A British law firm is applying to lodge a class action suit worth up to GBP13bn against Europe’s biggest truck makers after they were accused of price fixing. Buyers of trucks made by Volvo, Daimler, Iveco, MAN and DAF, could have been ripped off to the tune of GBP20,000, its lawyers argue. While councils and fire services have lodged their own suits, this is the first attempt to gather claims together and include smaller operators, with 90pc of truck operating licences held by businesses with 10 trucks or fewer, law firm Weightmans estimates.

It said that 650,000 trucks were sold during the time the cartel existed, meaning the claim could be as large as GBP13bn. It could be even higher if the court agrees that pricing could still have been skewed after the cartel formally disbanded. Five years ago, the European Commission said that the five truck firms colluded to fix prices over the course of 14 years from 1997 to 2011.

MAN escaped a EUR1.2bn penalty because it blew the whistle on the practice, but the remaining four companies shared a EUR3bn fine. Last year, the Commission made its final ruling, describing the companies as a “cartel”. It said they coordinated pricing at factory level and passed on costs of mandatory emission controls to customers.

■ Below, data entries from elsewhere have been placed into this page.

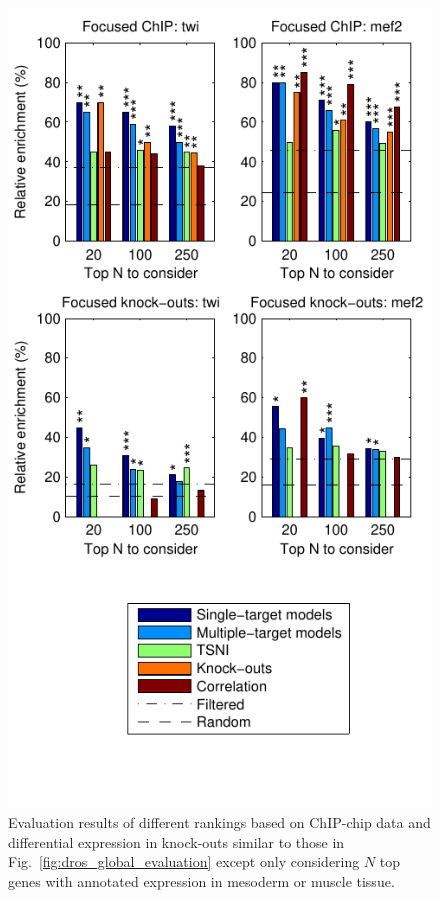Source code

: \documentclass{article}
\begin{document}
\begin{figure}[tb]
  \centering
  \includegraphics[trim=0mm 8mm 0mm 0mm]{dros_focused_evaluation_supplement}
  \caption{Evaluation results of different rankings based on
    ChIP-chip data and differential expression in knock-outs
    similar to those in
    Fig.~\ref{fig:dros_global_evaluation} except only considering
    $N$ top genes
    with annotated expression in mesoderm or muscle tissue.
}
\end{figure}
\end{document}
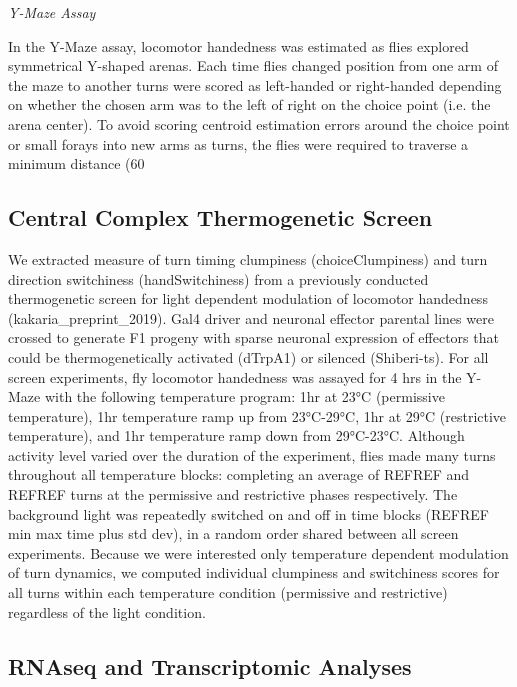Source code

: \documentclass[12pt,letterpaper]{article}
\begin{document}
\textit{Y-Maze Assay}

In the Y-Maze assay, locomotor handedness was estimated as flies explored symmetrical Y-shaped arenas. Each time flies changed position from one arm of the maze to another turns were scored as left-handed or right-handed depending on whether the chosen arm was to the left of right on the choice point (i.e. the arena center). To avoid scoring centroid estimation errors around the choice point or small forays into new arms as turns, the flies were required to traverse a minimum distance (60%

\subsection{Central Complex Thermogenetic Screen}

We extracted measure of turn timing clumpiness (choiceClumpiness) and turn direction switchiness (handSwitchiness) from a previously conducted thermogenetic screen for light dependent modulation of locomotor handedness (kakaria_preprint_2019). Gal4 driver and neuronal effector parental lines were crossed to generate F1 progeny with sparse neuronal expression of effectors that could be thermogenetically activated (dTrpA1) or silenced (Shiberi-ts). For all screen experiments, fly locomotor handedness was assayed for 4 hrs in the Y-Maze with the following temperature program: 1hr at 23°C (permissive temperature), 1hr temperature ramp up from 23°C-29°C, 1hr at 29°C (restrictive temperature), and 1hr temperature ramp down from 29°C-23°C. Although activity level varied over the duration of the experiment, flies made many turns throughout all temperature blocks: completing an average of REFREF and REFREF turns at the permissive and restrictive phases respectively. The background light was repeatedly switched on and off in time blocks (REFREF min max time plus std dev), in a random order shared between all screen experiments. Because we were interested only temperature dependent modulation of turn dynamics, we computed individual clumpiness and switchiness scores for all turns within each temperature condition (permissive and restrictive) regardless of the light condition.

\subsection{RNAseq and Transcriptomic Analyses}
\end{document}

They also sought to delay the cost of stricter pollution controls, the ruling said. Managers often exchanged pricing information at trade fairs, organising the discussions around their German subsidiaries, the Commission said. At the time, the fine cast a pall over the already wounded reputation of the European motor industry as it came just a year after Volkswagen’s “dieselgate” emissions cheating scandal.

Weightmans has applied to the Competition Appeal Tribunal to bring a collective claim for damages on an opt-out basis. That means claimants can go their own way if they wish, but that the company will seek compensation on their behalf if they do not. The hearing was in April and the firm is waiting for a decision, said Laurence Pritchard, head of competition law at Weightmans.

Central to the claim will be proving that there was a loss to the truck buyers. The law firm has hired an expert to produce economic models to show how losses could be made in a case that could break new ground in collective claims. “There have been damages claims rules with regard to competition law, but this is a new regime for collective actions,” he said.

A Daimler Trucks spokesman said: “We thoroughly assess all customer claims and will vigorously defend ourselves against unjustified claims. The European Commission has not made any findings in its decision with respect to possible damage to customers. “This also illustrates the high hurdles that exist for plaintiffs.

Plaintiffs must demonstrate in detail that the exchange of information in fact led to a concrete damage. Considerable internal time and effort will be required to furnish that proof and customers will ultimately not be in the position to meet that threshold.” A Volvo spokesman said it would not comment on the proposed case, but said that it is “convinced” that the sharing of price information “did not have any effect on the individually negotiated transaction prices”.

A spokesman for DAF trucks declined to comment and Iveco and MAN did not respond to requests for comment.